Robot Koch’s recent album, The Next Billion Years, is as musically as it is philosophically ambitious. Inspired by a mysterious recording, which the German producer serendipitously came across, of the 20th-century French explorer, Jacques-Yves Cousteau, the album imagines and gives sounds to a far distant future. It was this big-picture view that inspired Robot’s decision to work with the grandeur of an orchestra, and the famed Estonian conductor Kristjan Järvi, on the album, opening up his electronic meditations to the Baltic Sea Philharmonic’s terrain of acoustic instruments and arrangements for the first time.

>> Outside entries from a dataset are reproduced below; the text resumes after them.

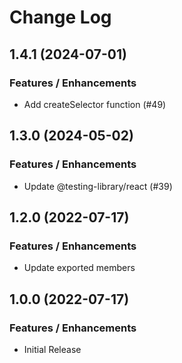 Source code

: # Change Log

## 1.4.1 (2024-07-01)

### Features / Enhancements

- Add createSelector function (#49)

## 1.3.0 (2024-05-02)

### Features / Enhancements

- Update @testing-library/react (#39)

## 1.2.0 (2022-07-17)

### Features / Enhancements

- Update exported members

## 1.0.0 (2022-07-17)

### Features / Enhancements

- Initial Release
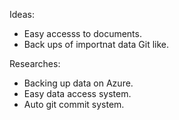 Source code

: Ideas:
- Easy accesss to documents.
- Back ups  of importnat data Git like.


Researches:
- Backing up data on Azure.
- Easy data access system.
- Auto git commit system.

Now, Robot decides to zoom in on his grandiose album project, giving its tracks a stripped-down Foam and Sand rework. Foam and Sand is Koch’s ambient soundscape and visual project, which runs parallel to the composer’s eponymous releases. Using mainly tape recordings, the signature Foam and Sand sound is created with loops that magnify their regularities and imperfections of the recordings and which are then shaped by the artist into hazy meditative journeys.
“One of the sonic hallmarks of Foam and Sand is that I embrace the unsteady beauty of tapes in the sound creation process,” says Koch. In reworking The Next Billion Years through these parameters, Koch not only embraced the imperfections of tape recordings but also allowed outtakes of the original album to find their space in the music. “The Next Billion Years” (Foam and Sand Reworks) is available now for download and streaming.